Community:Best Practice For Configuring Syslog Input
From Splunk Wiki
Best practices for Configuring Syslog Input
(Or, working around the pitfalls of UDP.)
Direct UDP input is higher performance than reading files from disk. However, because UDP is a "best effort" protocol, you might not get messages if the network is clogged or has a hiccup. Therefore, using UDP for syslog is not reliable, not guaranteed and not recommended if you are concerned about potential data loss or security, or if you require the data for compliance.
Here are the recommended best practices for configuring your syslog:
1. Write to a file and configure Splunk to monitor that file
The best practice is to write to a file that Splunk is monitoring. This accounts for the scenario of data loss if Splunk is down. This also allows you to add the data again if you have to clean your index for some reason.
2. Configure a heavyweight forwarder on each of your remote hosts
Forwarders can be configured on your remote hosts to forward data to an indexer. Splunk forwarders give you the added benefit of data buffering. Should the indexer go down, a properly configured forwarder will buffer the data and send it on when the indexer becomes available.
The following queue settings will need to be properly configured on the forwarder (in outputs.conf) to ensure data does not get lost in the event that the indexer is not available:
maxQueueSize = <integer>
* The maximum number of queued events (queue size) on the forwarding server. * Defaults to 100,000 events.
usePersistentQueue = <true/false>
* If set to true and the queue is full, write events to the disk * Directory is specified with 'persistentQueuePath'. * Defaults to false.
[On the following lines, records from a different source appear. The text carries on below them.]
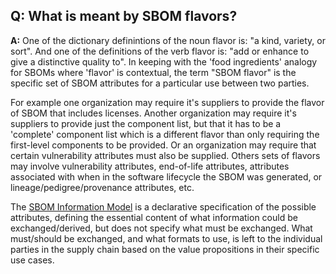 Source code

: ## **Q: What is meant by SBOM flavors?**
**A:** 
One of the dictionary definintions 
of the noun flavor is:
"a kind, variety, or sort".
And one of the definitions of the verb flavor is:
"add or enhance to give a distinctive quality to".
In keeping with the 'food ingredients' analogy for SBOMs
where 'flavor' is contextual,
the term "SBOM flavor" is the specific set of SBOM attributes for a particular use between two parties.

For example one organization may require it's suppliers 
to provide the flavor of SBOM that includes licenses.
Another organization may require it's suppliers
to provide just the component list, 
but that it has to be a 'complete' component list
which is a different flavor than only requiring
the first-level components to be provided.
Or an organization may require that certain vulnerability attributes must also be supplied.
Others sets of flavors may involve vulnerability attributes, end-of-life attributes,
attributes associated with when in the software lifecycle the SBOM was generated,
or lineage/pedigree/provenance attributes, etc.

The [SBOM Information Model](tbd)
is a declarative specification of the possible attributes,
defining the essential content of what information could be exchanged/derived,
but does not specify what must be exchanged.
What must/should be exchanged, and what formats to use, is left to the individual parties in the supply chain
based on the value propositions in their specific use cases.

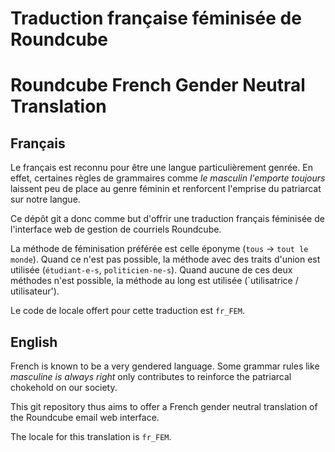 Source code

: # Traduction française féminisée de Roundcube
# Roundcube French Gender Neutral Translation

## Français

Le français est reconnu pour être une langue particulièrement genrée. En effet,
certaines règles de grammaires comme *le masculin l'emporte toujours* laissent
peu de place au genre féminin et renforcent l'emprise du patriarcat sur notre
langue.

Ce dépôt git a donc comme but d'offrir une traduction français féminisée de
l'interface web de gestion de courriels Roundcube.

La méthode de féminisation préférée est celle éponyme (`tous` -> `tout le
monde`). Quand ce n'est pas possible, la méthode avec des traits d'union est
utilisée (`étudiant-e-s`, `politicien-ne-s`). Quand aucune de ces deux méthodes
n'est possible, la méthode au long est utilisée (`utilisatrice / utilisateur').

Le code de locale offert pour cette traduction est `fr_FEM`.

## English

French is known to be a very gendered language. Some grammar rules like
*masculine is always right* only contributes to reinforce the patriarcal
chokehold on our society.

This git repository thus aims to offer a French gender neutral translation of
the Roundcube email web interface.

The locale for this translation is `fr_FEM`.
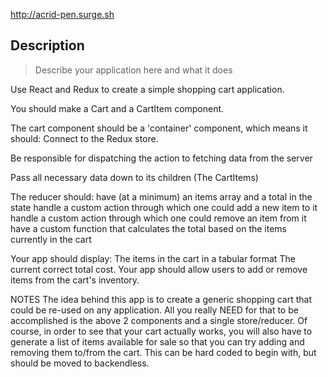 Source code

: http://acrid-pen.surge.sh

## Description

> Describe your application here and what it does

Use React and Redux to create a simple shopping cart application.

You should make a Cart and a CartItem component.

The cart component should be a 'container' component, which means it should:
Connect to the Redux store.

Be responsible for dispatching the action to fetching data from the server

Pass all necessary data down to its children (The CartItems)

The reducer should:
have (at a minimum) an items array and a total in the state
handle a custom action through which one could add a new item to it
handle a custom action through which one could remove an item from it
have a custom function that calculates the total based on the items currently in the cart

Your app should display:
The items in the cart in a tabular format
The current correct total cost.
Your app should allow users to add or remove items from the cart's inventory.

NOTES
The idea behind this app is to create a generic shopping cart that could be re-used on any application. All you really NEED for that to be accomplished is the above 2 components and a single store/reducer. Of course, in order to see that your cart actually works, you will also have to generate a list of items available for sale so that you can try adding and removing them to/from the cart. This can be hard coded to begin with, but should be moved to backendless.
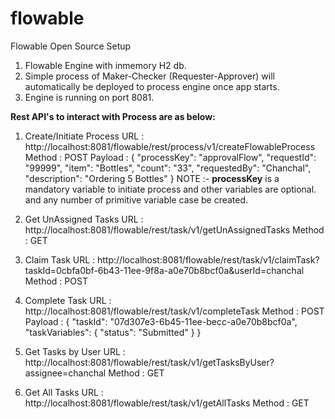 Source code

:# flowable
Flowable Open Source Setup

1. Flowable Engine with inmemory H2 db.
2. Simple process of Maker-Checker (Requester-Approver) will automatically be deployed to process engine once app starts.
3. Engine is running on port 8081.

**Rest API's to interact with Process are as below:**
1. Create/Initiate Process
   URL : http://localhost:8081/flowable/rest/process/v1/createFlowableProcess
   Method : POST
   Payload : {
       "processKey": "approvalFlow",
       "requestId": "99999",
       "item": "Bottles",
       "count": "33",
       "requestedBy": "Chanchal",
       "description": "Ordering 5 Bottles"
   }
   NOTE :- **processKey** is a mandatory variable to initiate process and other variables are optional. and any number of primitive variable case be created.

2. Get UnAssigned Tasks
   URL : http://localhost:8081/flowable/rest/task/v1/getUnAssignedTasks
   Method : GET
3. Claim Task
   URL : http://localhost:8081/flowable/rest/task/v1/claimTask?taskId=0cbfa0bf-6b43-11ee-9f8a-a0e70b8bcf0a&userId=chanchal
   Method : POST
4. Complete Task
   URL : http://localhost:8081/flowable/rest/task/v1/completeTask
    Method : POST
    Payload : {
   "taskId": "07d307e3-6b45-11ee-becc-a0e70b8bcf0a",
   "taskVariables": {
   "status": "Submitted"
   }
   }
5. Get Tasks by User
   URL : http://localhost:8081/flowable/rest/task/v1/getTasksByUser?assignee=chanchal
   Method : GET
6. Get All Tasks
   URL : http://localhost:8081/flowable/rest/task/v1/getAllTasks
   Method : GET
persistentQueuePath = <absolute_path_that_must_exist>
* Specifies a directory for the storage of persistent queues if usePersistentQueue is set to true. * Path specified must be an absolute path and must exist. * Splunk must have sufficient access rights to create files in the specified directory. * Defaults to $SPLUNK_HOME/var/run/splunk/persistent_tcp_queue
maxPersistentQueueSizeInMegs = <integer>
* The maximum size in megabytes of the disk file where the persistent queue stores its events. * Defaults to 1000.
Splunk will block if it hits either the maxQueueSize limit or maxPersistentQueueSizeInMegs limit. You will need to calculate an appropriate value based on a combination of factors including which limit you want to affect blocking, how much memory you have available on the system and how much disk space is available.
Setting maxQueueSize to a value greater than 100,000 should be calculated carefully based on the average size of your syslog events and how much memory you can spare. Factoring in 3-4 times memory required per actual event size, a 250 byte event requires 1 MB memory. Here are some sample calculations:
The default maxQueueSize requires approximately 100 MB of memory: syslog event size (avg) = 1 MB x 100,000 events (default) = 100 MB memory
A maxQueueSize of 1,000,000 events will require 1 GB of memory: 1 MB (per event) x 1,000,000 (maxQueueSize) = 1 GB
Note: Using persistentQueue settings in version 4.0 and later is not recommended except for very specific use cases involving syslog. Contact Support for assistance.
3. Use syslog-ng
If installing heavyweight forwarders is not an option, then upgrade to syslog-ng and use a TCP connection. This would at least allow the syslog server to buffer events for a period of time if the indexer were to go down. However, it doesn’t do anything for the case of having to clean the index and get the archival data back.